Inconsistent Pytesseract


I have a directory full of images and want to extract the value from part of it.

I won't bother you with the efforts to extract the exact position of the text from the original image. It's just a convolve function.

Here's an example of it working:

Extracted text (this is actually a numpy array of T/F saved as an image with matplotlib imsave(name,image,cmap='gray')):

Extracted Text

If I now run

pytesseract.image_to_string(image2)

or

pytesseract.image_to_string(image2,config="--psm 7")

the result is '3 000 x' as expected.

Here's an example of it failing:

Extracted text (this is actually a numpy array of T/F saved as an image with matplotlib imsave(name,image,cmap='gray')):

imageText

If I now run

pytesseract.image_to_string(image2)

or

pytesseract.image_to_string(image2,config="--psm 7")

the result is 'i imol els 4'

It seems odd to me that there'd be such a big difference for such a similar process. Are there parameters to help pytesseract, eg the expected size of the characters, the format, etc?

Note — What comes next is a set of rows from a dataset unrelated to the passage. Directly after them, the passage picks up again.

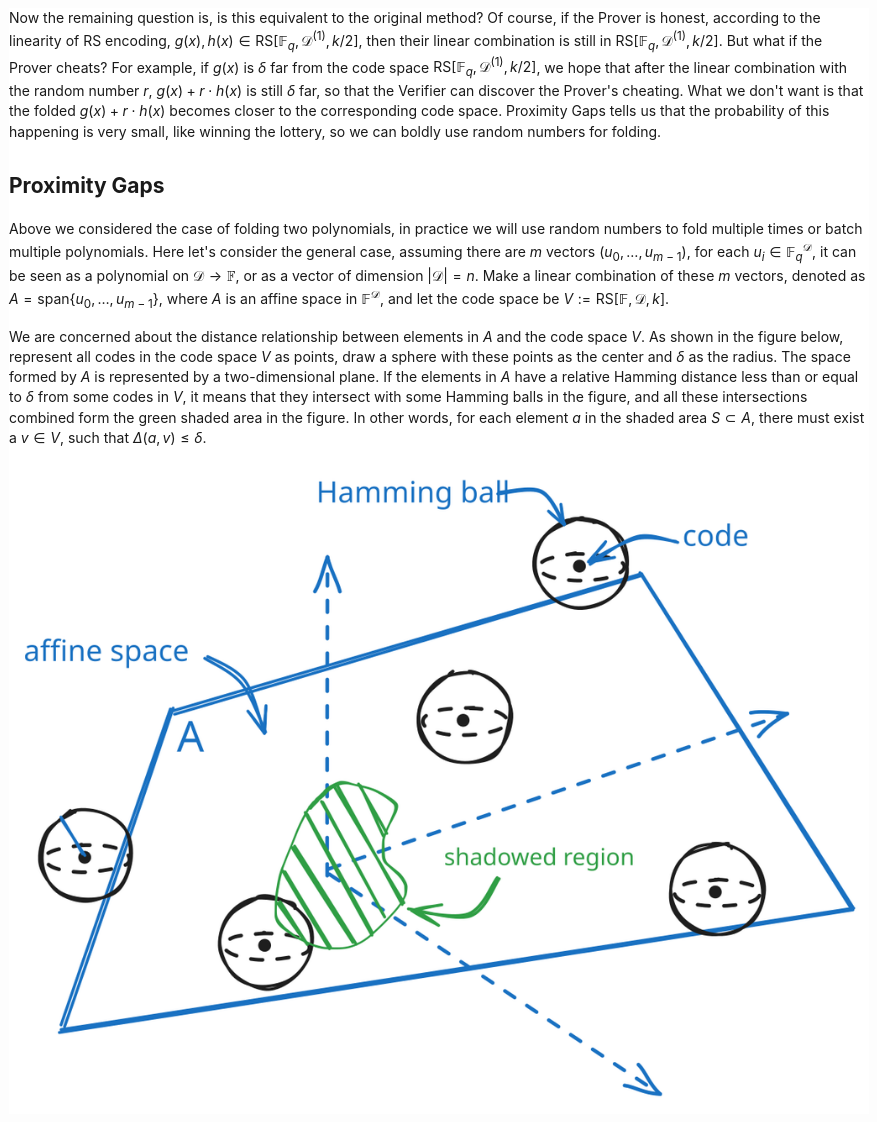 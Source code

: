 Now the remaining question is, is this equivalent to the original method? Of course, if the Prover is honest, according to the linearity of RS encoding, $g(x),h(x) \in \mathrm{RS}[\mathbb{F}_q, \mathcal{D}^{(1)}, k/2]$, then their linear combination is still in $\mathrm{RS}[\mathbb{F}_q, \mathcal{D}^{(1)}, k/2]$. But what if the Prover cheats? For example, if $g(x)$ is $\delta$ far from the code space $\mathrm{RS}[\mathbb{F}_q, \mathcal{D}^{(1)}, k/2]$, we hope that after the linear combination with the random number $r$, $g(x) + r \cdot h(x)$ is still $\delta$ far, so that the Verifier can discover the Prover's cheating. What we don't want is that the folded $g(x) + r \cdot h(x)$ becomes closer to the corresponding code space. Proximity Gaps tells us that the probability of this happening is very small, like winning the lottery, so we can boldly use random numbers for folding.

## Proximity Gaps

Above we considered the case of folding two polynomials, in practice we will use random numbers to fold multiple times or batch multiple polynomials. Here let's consider the general case, assuming there are $m$ vectors $(u_0, \ldots, u_{m-1})$, for each $u_i \in \mathbb{F}_q^{\mathcal{D}}$, it can be seen as a polynomial on $\mathcal{D} \rightarrow \mathbb{F}$, or as a vector of dimension $|\mathcal{D}| = n$. Make a linear combination of these $m$ vectors, denoted as $A = \mathrm{span}\{u_0, \ldots, u_{m-1}\}$, where $A$ is an affine space in $\mathbb{F}^{\mathcal{D}}$, and let the code space be $V := \mathrm{RS}[\mathbb{F}, \mathcal{D},k]$.

We are concerned about the distance relationship between elements in $A$ and the code space $V$. As shown in the figure below, represent all codes in the code space $V$ as points, draw a sphere with these points as the center and $\delta$ as the radius. The space formed by $A$ is represented by a two-dimensional plane. If the elements in $A$ have a relative Hamming distance less than or equal to $\delta$ from some codes in $V$, it means that they intersect with some Hamming balls in the figure, and all these intersections combined form the green shaded area in the figure. In other words, for each element $a$ in the shaded area $S \subset A$, there must exist a $v \in V$, such that $\Delta(a, v) \leq \delta$.

![](./img/fri-proximity-gap-3D.svg)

PS: My current solution to this problem is to use a convolve function comparing it with a directory of samples that I've already read manually (my personal OCR is better though slower than pytesseract!). This is adequate, but it would be nice to have an additional level of automation!


Solution

  • I invert your image and then run this command.

    tesseract hluZr.png stdout -l eng --oem 3 --psm 6
    1508 x